I ordered my 944t sensors and then I ordered a couple Anderson windows. While I was up at the store, I was trying to fiqure out were to put those sensors. Unfortunately, the bottom seal has a rib aligning to the center of the bottom window pane (right where I would install the sensor). If I go on the inside side of the rib, the magnet would screw right though the weather stripping. If I mount the sensor on the outside edge of the rib there would not be enough room to mount the magnet. So I had to cancel the order because I could not find away of mounting the sensor. So I am now looking at a mini surface mount. All the ones I found have pigtails attach instead of screw terminal. Del or anyone else, have you had durability issues with sensors containing pigtails.

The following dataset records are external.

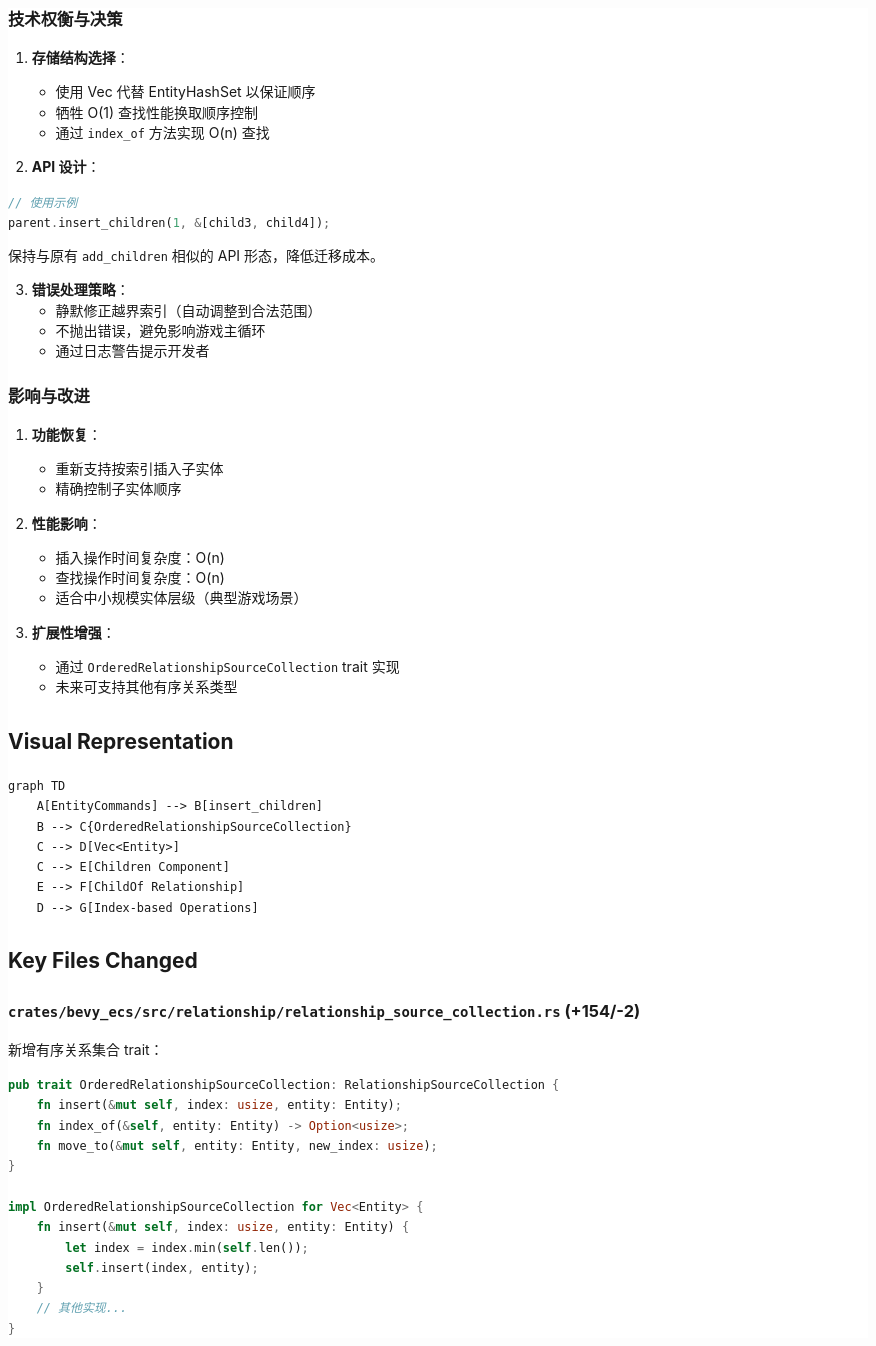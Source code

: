 ### 技术权衡与决策
1. **存储结构选择**：
   - 使用 Vec 代替 EntityHashSet 以保证顺序
   - 牺牲 O(1) 查找性能换取顺序控制
   - 通过 `index_of` 方法实现 O(n) 查找

2. **API 设计**：
```rust
// 使用示例
parent.insert_children(1, &[child3, child4]);
```
保持与原有 `add_children` 相似的 API 形态，降低迁移成本。

3. **错误处理策略**：
   - 静默修正越界索引（自动调整到合法范围）
   - 不抛出错误，避免影响游戏主循环
   - 通过日志警告提示开发者

### 影响与改进
1. **功能恢复**：
   - 重新支持按索引插入子实体
   - 精确控制子实体顺序

2. **性能影响**：
   - 插入操作时间复杂度：O(n)
   - 查找操作时间复杂度：O(n)
   - 适合中小规模实体层级（典型游戏场景）

3. **扩展性增强**：
   - 通过 `OrderedRelationshipSourceCollection` trait 实现
   - 未来可支持其他有序关系类型

## Visual Representation

```mermaid
graph TD
    A[EntityCommands] --> B[insert_children]
    B --> C{OrderedRelationshipSourceCollection}
    C --> D[Vec<Entity>]
    C --> E[Children Component]
    E --> F[ChildOf Relationship]
    D --> G[Index-based Operations]
```

## Key Files Changed

### `crates/bevy_ecs/src/relationship/relationship_source_collection.rs` (+154/-2)
新增有序关系集合 trait：
```rust
pub trait OrderedRelationshipSourceCollection: RelationshipSourceCollection {
    fn insert(&mut self, index: usize, entity: Entity);
    fn index_of(&self, entity: Entity) -> Option<usize>;
    fn move_to(&mut self, entity: Entity, new_index: usize);
}

impl OrderedRelationshipSourceCollection for Vec<Entity> {
    fn insert(&mut self, index: usize, entity: Entity) {
        let index = index.min(self.len());
        self.insert(index, entity);
    }
    // 其他实现...
}
```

Also, unrelated to security, I have to have furnace and duct work done and the company suggested I install a 2 zone heating system (one zone per floor). He wants to install a Honeywell system but I don't think it interfaces with the Elk M1 system. What systems does people use? Know that I think about it, I should probably start a thread in the Home Automation section.

Carl
 
For split-zone HVAC, there's really two ways to go... Either you get a generic zone-controller of sorts that uses two normal thermostats (and the zone controller handles the logic of splitting the system up)... in this case you can use two of the communicating thermostats (HAI, RCS or AprilAire are the ones); or you use an RCS Communicating Zone Controller; in which case all the brains are contained in the zone controller, and the thermostats are really their proprietary dummy display terminals.

I went with the latter out of wiring simplicity (only needs 4 wires from the control board to the thermostats making retrofit really easy, and the serial connection just goes to the controller)... but if you can get wire around easily, I really like the look of the HAI OmniStat 2 - it's the best looking option.

The honeywell systems aren't compatible with home automation systems just yet (they're working on it; but trying to go proprietary mostly at first from what I hear). If it's a honeywell zone controller and uses normal thermostats, that's fine - you can replace the tstats with communicating ones; otherwise if it's a complete system it probably won't work for integration.